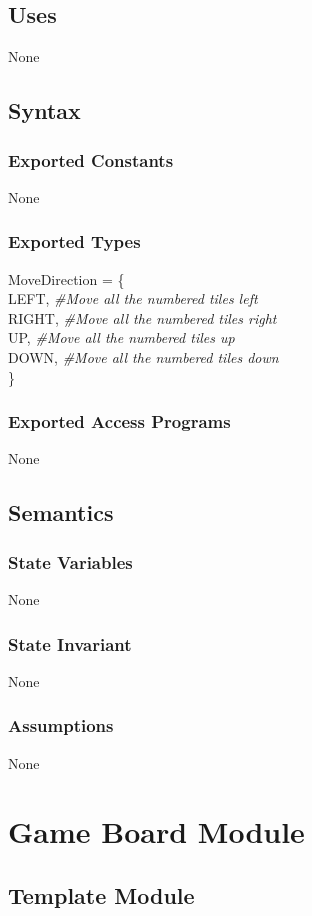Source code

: \documentclass[12pt]{article}
\begin{document}
\subsection* {Uses}
None
\subsection* {Syntax}
\subsubsection* {Exported Constants}
None
\subsubsection* {Exported Types}
MoveDirection = \{\\
    LEFT, \textit{\#Move all the numbered tiles left}\\
    RIGHT, \textit{\#Move all the numbered tiles right}\\
    UP, \textit{\#Move all the numbered tiles up}\\
    DOWN, \textit{\#Move all the numbered tiles down}\\
\}
\subsubsection* {Exported Access Programs}
None
\subsection* {Semantics}
\subsubsection* {State Variables}
None
\subsubsection* {State Invariant}
None
\subsubsection* {Assumptions}
None
\newpage




\section* {Game Board Module}

\subsection*{Template Module}
\end{document}
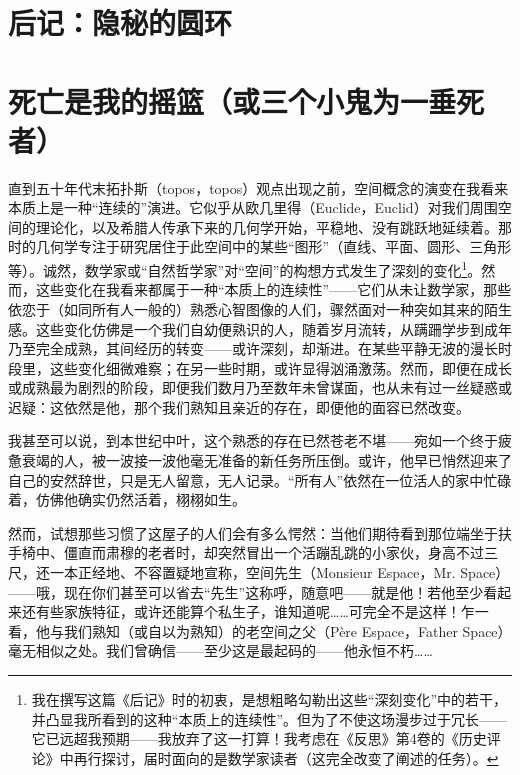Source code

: \section*{后记：隐秘的圆环}

\section{死亡是我的摇篮（或三个小鬼为一垂死者）}

直到五十年代末拓扑斯（topos，topos）观点出现之前，空间概念的演变在我看来本质上是一种“连续的”演进。它似乎从欧几里得（Euclide，Euclid）对我们周围空间的理论化，以及希腊人传承下来的几何学开始，平稳地、没有跳跃地延续着。那时的几何学专注于研究居住于此空间中的某些“图形”（直线、平面、圆形、三角形等）。诚然，数学家或“自然哲学家”对“空间”的构想方式发生了深刻的变化\footnote{我在撰写这篇《后记》时的初衷，是想粗略勾勒出这些“深刻变化”中的若干，并凸显我所看到的这种“本质上的连续性”。但为了不使这场漫步过于冗长——它已远超我预期——我放弃了这一打算！我考虑在《反思》第4卷的《历史评论》中再行探讨，届时面向的是数学家读者（这完全改变了阐述的任务）。}。然而，这些变化在我看来都属于一种“本质上的连续性”——它们从未让数学家，那些依恋于（如同所有人一般的）熟悉心智图像的人们，骤然面对一种突如其来的陌生感。这些变化仿佛是一个我们自幼便熟识的人，随着岁月流转，从蹒跚学步到成年乃至完全成熟，其间经历的转变——或许深刻，却渐进。在某些平静无波的漫长时段里，这些变化细微难察；在另一些时期，或许显得汹涌激荡。然而，即便在成长或成熟最为剧烈的阶段，即便我们数月乃至数年未曾谋面，也从未有过一丝疑惑或迟疑：这依然是他，那个我们熟知且亲近的存在，即便他的面容已然改变。

我甚至可以说，到本世纪中叶，这个熟悉的存在已然苍老不堪——宛如一个终于疲惫衰竭的人，被一波接一波他毫无准备的新任务所压倒。或许，他早已悄然迎来了自己的安然辞世，只是无人留意，无人记录。“所有人”依然在一位活人的家中忙碌着，仿佛他确实仍然活着，栩栩如生。

然而，试想那些习惯了这屋子的人们会有多么愕然：当他们期待看到那位端坐于扶手椅中、僵直而肃穆的老者时，却突然冒出一个活蹦乱跳的小家伙，身高不过三尺，还一本正经地、不容置疑地宣称，空间先生（Monsieur Espace，Mr. Space）——哦，现在你们甚至可以省去“先生”这称呼，随意吧——就是他！若他至少看起来还有些家族特征，或许还能算个私生子，谁知道呢……可完全不是这样！乍一看，他与我们熟知（或自以为熟知）的老空间之父（Père Espace，Father Space）毫无相似之处。我们曾确信——至少这是最起码的——他永恒不朽……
========================================
Task to carry out:
Take the entries above and set them down exactly, minus the pictures.

Answer to this task:
Source code

: \documentclass[12pt]{article}
\begin{document}
\subsection* {Uses}
None
\subsection* {Syntax}
\subsubsection* {Exported Constants}
None
\subsubsection* {Exported Types}
MoveDirection = \{\\
    LEFT, \textit{\#Move all the numbered tiles left}\\
    RIGHT, \textit{\#Move all the numbered tiles right}\\
    UP, \textit{\#Move all the numbered tiles up}\\
    DOWN, \textit{\#Move all the numbered tiles down}\\
\}
\subsubsection* {Exported Access Programs}
None
\subsection* {Semantics}
\subsubsection* {State Variables}
None
\subsubsection* {State Invariant}
None
\subsubsection* {Assumptions}
None
\newpage




\section* {Game Board Module}

\subsection*{Template Module}
\end{document}
Source code

: \section*{后记：隐秘的圆环}

\section{死亡是我的摇篮（或三个小鬼为一垂死者）}

直到五十年代末拓扑斯（topos，topos）观点出现之前，空间概念的演变在我看来本质上是一种“连续的”演进。它似乎从欧几里得（Euclide，Euclid）对我们周围空间的理论化，以及希腊人传承下来的几何学开始，平稳地、没有跳跃地延续着。那时的几何学专注于研究居住于此空间中的某些“图形”（直线、平面、圆形、三角形等）。诚然，数学家或“自然哲学家”对“空间”的构想方式发生了深刻的变化\footnote{我在撰写这篇《后记》时的初衷，是想粗略勾勒出这些“深刻变化”中的若干，并凸显我所看到的这种“本质上的连续性”。但为了不使这场漫步过于冗长——它已远超我预期——我放弃了这一打算！我考虑在《反思》第4卷的《历史评论》中再行探讨，届时面向的是数学家读者（这完全改变了阐述的任务）。}。然而，这些变化在我看来都属于一种“本质上的连续性”——它们从未让数学家，那些依恋于（如同所有人一般的）熟悉心智图像的人们，骤然面对一种突如其来的陌生感。这些变化仿佛是一个我们自幼便熟识的人，随着岁月流转，从蹒跚学步到成年乃至完全成熟，其间经历的转变——或许深刻，却渐进。在某些平静无波的漫长时段里，这些变化细微难察；在另一些时期，或许显得汹涌激荡。然而，即便在成长或成熟最为剧烈的阶段，即便我们数月乃至数年未曾谋面，也从未有过一丝疑惑或迟疑：这依然是他，那个我们熟知且亲近的存在，即便他的面容已然改变。

我甚至可以说，到本世纪中叶，这个熟悉的存在已然苍老不堪——宛如一个终于疲惫衰竭的人，被一波接一波他毫无准备的新任务所压倒。或许，他早已悄然迎来了自己的安然辞世，只是无人留意，无人记录。“所有人”依然在一位活人的家中忙碌着，仿佛他确实仍然活着，栩栩如生。

然而，试想那些习惯了这屋子的人们会有多么愕然：当他们期待看到那位端坐于扶手椅中、僵直而肃穆的老者时，却突然冒出一个活蹦乱跳的小家伙，身高不过三尺，还一本正经地、不容置疑地宣称，空间先生（Monsieur Espace，Mr. Space）——哦，现在你们甚至可以省去“先生”这称呼，随意吧——就是他！若他至少看起来还有些家族特征，或许还能算个私生子，谁知道呢……可完全不是这样！乍一看，他与我们熟知（或自以为熟知）的老空间之父（Père Espace，Father Space）毫无相似之处。我们曾确信——至少这是最起码的——他永恒不朽……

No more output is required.